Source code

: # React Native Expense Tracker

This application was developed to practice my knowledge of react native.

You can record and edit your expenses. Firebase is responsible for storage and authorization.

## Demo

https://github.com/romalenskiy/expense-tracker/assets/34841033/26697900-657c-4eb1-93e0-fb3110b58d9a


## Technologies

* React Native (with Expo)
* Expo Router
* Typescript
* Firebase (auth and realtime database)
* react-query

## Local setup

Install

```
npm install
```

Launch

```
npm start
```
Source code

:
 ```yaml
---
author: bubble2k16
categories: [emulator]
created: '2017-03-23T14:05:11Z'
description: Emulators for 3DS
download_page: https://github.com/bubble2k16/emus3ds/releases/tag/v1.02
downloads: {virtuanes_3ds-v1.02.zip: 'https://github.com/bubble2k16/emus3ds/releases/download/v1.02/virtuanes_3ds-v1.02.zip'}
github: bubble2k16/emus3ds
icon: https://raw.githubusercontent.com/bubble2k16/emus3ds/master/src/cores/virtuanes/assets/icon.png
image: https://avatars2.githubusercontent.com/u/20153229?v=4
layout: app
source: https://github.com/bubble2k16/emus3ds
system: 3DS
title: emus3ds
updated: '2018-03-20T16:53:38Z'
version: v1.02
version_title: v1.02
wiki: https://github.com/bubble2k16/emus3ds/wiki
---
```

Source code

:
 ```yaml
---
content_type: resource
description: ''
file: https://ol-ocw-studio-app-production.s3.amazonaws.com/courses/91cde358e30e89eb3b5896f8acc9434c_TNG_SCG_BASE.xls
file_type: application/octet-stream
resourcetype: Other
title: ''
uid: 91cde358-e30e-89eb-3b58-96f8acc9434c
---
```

★ ★ ★

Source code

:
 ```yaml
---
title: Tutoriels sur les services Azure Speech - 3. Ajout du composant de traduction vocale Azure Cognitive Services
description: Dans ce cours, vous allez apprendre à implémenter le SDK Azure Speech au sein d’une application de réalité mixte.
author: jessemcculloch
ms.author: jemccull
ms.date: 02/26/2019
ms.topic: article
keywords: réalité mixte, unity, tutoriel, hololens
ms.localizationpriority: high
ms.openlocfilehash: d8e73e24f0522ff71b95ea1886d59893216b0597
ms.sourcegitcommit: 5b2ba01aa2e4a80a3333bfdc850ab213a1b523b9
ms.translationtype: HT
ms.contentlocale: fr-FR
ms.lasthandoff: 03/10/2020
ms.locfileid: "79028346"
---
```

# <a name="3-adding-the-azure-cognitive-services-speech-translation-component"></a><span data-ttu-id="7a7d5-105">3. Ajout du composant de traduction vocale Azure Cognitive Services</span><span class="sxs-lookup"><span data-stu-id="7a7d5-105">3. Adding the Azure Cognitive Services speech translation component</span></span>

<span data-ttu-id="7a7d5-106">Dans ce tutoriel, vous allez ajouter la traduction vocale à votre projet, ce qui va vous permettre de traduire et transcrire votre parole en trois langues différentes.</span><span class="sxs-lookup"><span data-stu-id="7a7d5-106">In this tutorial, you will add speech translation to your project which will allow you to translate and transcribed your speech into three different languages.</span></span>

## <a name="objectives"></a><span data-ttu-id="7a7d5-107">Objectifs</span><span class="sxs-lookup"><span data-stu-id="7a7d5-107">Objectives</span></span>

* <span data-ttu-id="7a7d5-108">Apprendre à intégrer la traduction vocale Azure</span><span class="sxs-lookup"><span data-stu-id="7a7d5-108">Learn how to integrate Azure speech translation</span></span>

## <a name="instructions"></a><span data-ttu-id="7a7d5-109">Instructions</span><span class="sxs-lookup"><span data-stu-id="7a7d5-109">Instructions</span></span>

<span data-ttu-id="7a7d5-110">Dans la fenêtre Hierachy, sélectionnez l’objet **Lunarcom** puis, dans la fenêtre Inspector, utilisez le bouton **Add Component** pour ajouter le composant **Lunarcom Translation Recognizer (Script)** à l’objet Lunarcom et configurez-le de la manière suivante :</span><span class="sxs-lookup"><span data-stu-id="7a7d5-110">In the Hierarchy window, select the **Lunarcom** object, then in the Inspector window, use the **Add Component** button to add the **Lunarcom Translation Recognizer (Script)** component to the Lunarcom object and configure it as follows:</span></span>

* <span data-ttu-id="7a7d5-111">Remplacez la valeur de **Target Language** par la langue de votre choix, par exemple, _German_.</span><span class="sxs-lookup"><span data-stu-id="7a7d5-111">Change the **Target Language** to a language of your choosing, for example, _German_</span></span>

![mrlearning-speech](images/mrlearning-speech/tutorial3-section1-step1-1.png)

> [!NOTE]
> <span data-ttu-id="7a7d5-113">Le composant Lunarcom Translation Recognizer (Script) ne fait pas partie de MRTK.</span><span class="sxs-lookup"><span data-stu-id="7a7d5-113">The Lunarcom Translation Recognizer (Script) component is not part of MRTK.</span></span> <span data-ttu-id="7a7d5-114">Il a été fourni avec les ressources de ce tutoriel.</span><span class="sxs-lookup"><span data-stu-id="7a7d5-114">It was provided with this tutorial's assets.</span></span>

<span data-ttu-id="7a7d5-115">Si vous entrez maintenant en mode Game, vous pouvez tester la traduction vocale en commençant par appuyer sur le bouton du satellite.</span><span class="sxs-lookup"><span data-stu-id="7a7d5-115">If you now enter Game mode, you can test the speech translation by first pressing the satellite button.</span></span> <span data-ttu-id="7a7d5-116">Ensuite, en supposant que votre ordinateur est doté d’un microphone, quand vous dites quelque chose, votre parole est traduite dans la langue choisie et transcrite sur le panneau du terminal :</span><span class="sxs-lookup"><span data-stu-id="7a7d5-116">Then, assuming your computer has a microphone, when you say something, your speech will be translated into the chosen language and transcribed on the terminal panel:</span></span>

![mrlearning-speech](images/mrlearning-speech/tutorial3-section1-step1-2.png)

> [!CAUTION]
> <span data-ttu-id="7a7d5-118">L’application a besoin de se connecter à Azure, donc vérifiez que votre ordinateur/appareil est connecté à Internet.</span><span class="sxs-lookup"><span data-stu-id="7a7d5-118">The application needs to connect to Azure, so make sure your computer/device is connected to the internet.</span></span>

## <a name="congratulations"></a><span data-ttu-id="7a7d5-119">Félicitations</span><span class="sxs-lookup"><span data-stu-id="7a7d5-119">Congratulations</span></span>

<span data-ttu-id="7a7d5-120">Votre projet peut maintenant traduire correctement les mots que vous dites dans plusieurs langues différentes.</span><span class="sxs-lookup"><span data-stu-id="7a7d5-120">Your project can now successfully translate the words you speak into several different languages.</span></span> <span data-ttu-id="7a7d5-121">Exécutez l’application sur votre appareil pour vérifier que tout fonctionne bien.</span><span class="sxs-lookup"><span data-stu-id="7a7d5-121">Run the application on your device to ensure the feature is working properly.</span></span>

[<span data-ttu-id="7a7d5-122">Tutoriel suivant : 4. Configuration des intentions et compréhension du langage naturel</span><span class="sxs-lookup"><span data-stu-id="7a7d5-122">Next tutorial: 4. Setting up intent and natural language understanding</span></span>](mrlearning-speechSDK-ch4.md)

★ ★ ★

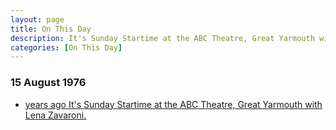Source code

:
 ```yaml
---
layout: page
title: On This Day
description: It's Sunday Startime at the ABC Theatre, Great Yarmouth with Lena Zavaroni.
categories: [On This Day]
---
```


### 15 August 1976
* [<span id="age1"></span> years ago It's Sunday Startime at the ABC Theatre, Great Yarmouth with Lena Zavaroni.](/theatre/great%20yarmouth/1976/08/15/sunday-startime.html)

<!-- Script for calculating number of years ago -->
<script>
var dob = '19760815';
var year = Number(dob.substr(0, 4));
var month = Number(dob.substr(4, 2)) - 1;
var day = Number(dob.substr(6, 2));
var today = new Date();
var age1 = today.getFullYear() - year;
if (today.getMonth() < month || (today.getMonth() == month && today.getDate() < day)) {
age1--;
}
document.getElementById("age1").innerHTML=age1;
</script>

★ ★ ★

→ PROBLEM: From the records above, pull out every line containing the word "substr".

→ RESULT FOR THIS EXERCISE:
var year = Number(dob.substr(0, 4));
var month = Number(dob.substr(4, 2)) - 1;
var day = Number(dob.substr(6, 2));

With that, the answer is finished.